● RECORDS TO USE

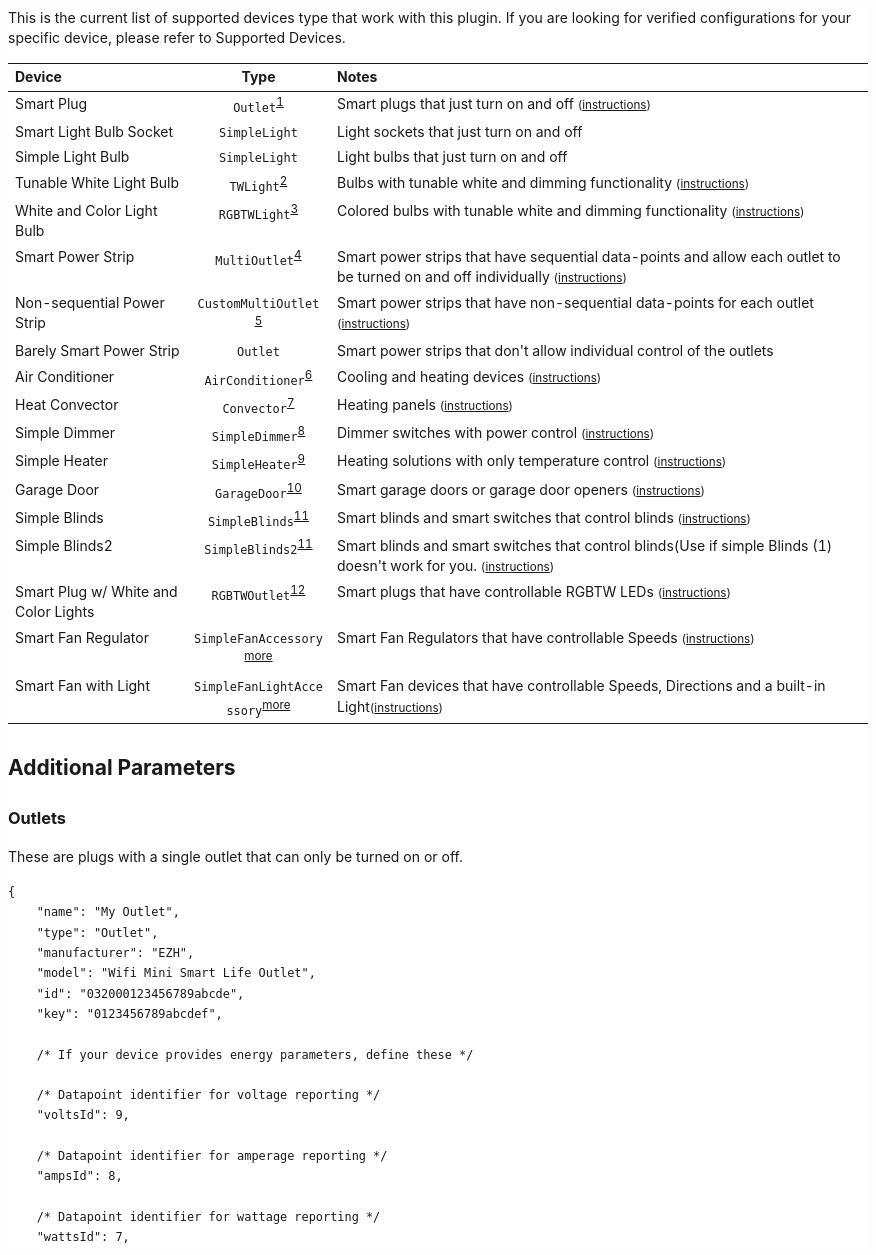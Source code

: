 This is the current list of supported devices type that work with this plugin.
If you are looking for verified configurations for your specific device, please refer to Supported Devices.



|Device  |Type|Notes  |
|:---|:---:|:---|
|Smart Plug|`Outlet`<sup>[1](#outlets)</sup>|Smart plugs that just turn on and off <small>([instructions](#outlets))</small>| 
|Smart Light Bulb Socket|`SimpleLight`|Light sockets that just turn on and off|
|Simple Light Bulb|`SimpleLight`|Light bulbs that just turn on and off|
|Tunable White Light Bulb|`TWLight`<sup>[2](#tunable-white-light-bulbs)</sup>|Bulbs with tunable white and dimming functionality <small>([instructions](#tunable-white-light-bulbs))</small>|
|White and Color Light Bulb|`RGBTWLight`<sup>[3](#white-and-color-light-bulbs)</sup>|Colored bulbs with tunable white and dimming functionality <small>([instructions](#white-and-color-light-bulbs))</small>|
|Smart Power Strip|`MultiOutlet`<sup>[4](#smart-power-strips)</sup>|Smart power strips that have sequential data-points and allow each outlet to be turned on and off individually <small>([instructions](#smart-power-strips))</small>|
|Non-sequential Power Strip|`CustomMultiOutlet`<sup>[5](#non-sequential-power-strips)</sup>|Smart power strips that have non-sequential data-points for each outlet <small>([instructions](#non-sequential-power-strips))</small>|
|Barely Smart Power Strip|`Outlet`|Smart power strips that don't allow individual control of the outlets|
|Air Conditioner|`AirConditioner`<sup>[6](#air-conditioners)</sup>|Cooling and heating devices <small>([instructions](#air-conditioners))</small>|
|Heat Convector|`Convector`<sup>[7](#heat-convectors)</sup>|Heating panels <small>([instructions](#heat-convectors))</small>|
|Simple Dimmer|`SimpleDimmer`<sup>[8](#simple-dimmers)</sup>|Dimmer switches with power control <small>([instructions](#simple-dimmers))</small>|
|Simple Heater|`SimpleHeater`<sup>[9](#simple-heaters)</sup>|Heating solutions with only temperature control <small>([instructions](#simple-heaters))</small>|
|Garage Door|`GarageDoor`<sup>[10](#garage-doors)</sup>|Smart garage doors or garage door openers <small>([instructions](#garage-doors))</small>|
|Simple Blinds|`SimpleBlinds`<sup>[11](#simple-blinds)</sup>|Smart blinds and smart switches that control blinds <small>([instructions](#simple-blinds))</small>|
|Simple Blinds2|`SimpleBlinds2`<sup>[11](#simple-blinds)</sup>|Smart blinds and smart switches that control blinds(Use if simple Blinds (1) doesn't work for you. <small>([instructions](#simple-blinds))</small>|
|Smart Plug w/ White and Color Lights|`RGBTWOutlet`<sup>[12](#outlets-with-white-and-color-lights)</sup>|Smart plugs that have controllable RGBTW LEDs <small>([instructions](#outlets-with-white-and-color-lights))</small>|
|Smart Fan Regulator|`SimpleFanAccessory`<sup>[more](#smart-fan-regulators-and-accessories)</sup>|Smart Fan Regulators that have controllable Speeds <small>([instructions](#smart-fan-regulators-and-accessories))</small>|
|Smart Fan with Light|`SimpleFanLightAccessory`<sup>[more](#smart-fan-with-light)</sup>|Smart Fan devices that have controllable Speeds, Directions and a built-in Light<small>([instructions](#smart-fan-with-light))</small>|




## Additional Parameters
### Outlets
These are plugs with a single outlet that can only be turned on or off.

```json5
{
    "name": "My Outlet",
    "type": "Outlet",
    "manufacturer": "EZH",
    "model": "Wifi Mini Smart Life Outlet",
    "id": "032000123456789abcde",
    "key": "0123456789abcdef",

    /* If your device provides energy parameters, define these */

    /* Datapoint identifier for voltage reporting */
    "voltsId": 9,

    /* Datapoint identifier for amperage reporting */
    "ampsId": 8,

    /* Datapoint identifier for wattage reporting */
    "wattsId": 7,
```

● THE PROBLEM
Retype only the lines above between the line with "Plug w/ White" and the line with "### Outlets", counting those two lines as well, and keep every character as it is.

● FINISHED EXERCISE
|Smart Plug w/ White and Color Lights|`RGBTWOutlet`<sup>[12](#outlets-with-white-and-color-lights)</sup>|Smart plugs that have controllable RGBTW LEDs <small>([instructions](#outlets-with-white-and-color-lights))</small>|
|Smart Fan Regulator|`SimpleFanAccessory`<sup>[more](#smart-fan-regulators-and-accessories)</sup>|Smart Fan Regulators that have controllable Speeds <small>([instructions](#smart-fan-regulators-and-accessories))</small>|
|Smart Fan with Light|`SimpleFanLightAccessory`<sup>[more](#smart-fan-with-light)</sup>|Smart Fan devices that have controllable Speeds, Directions and a built-in Light<small>([instructions](#smart-fan-with-light))</small>|




## Additional Parameters
### Outlets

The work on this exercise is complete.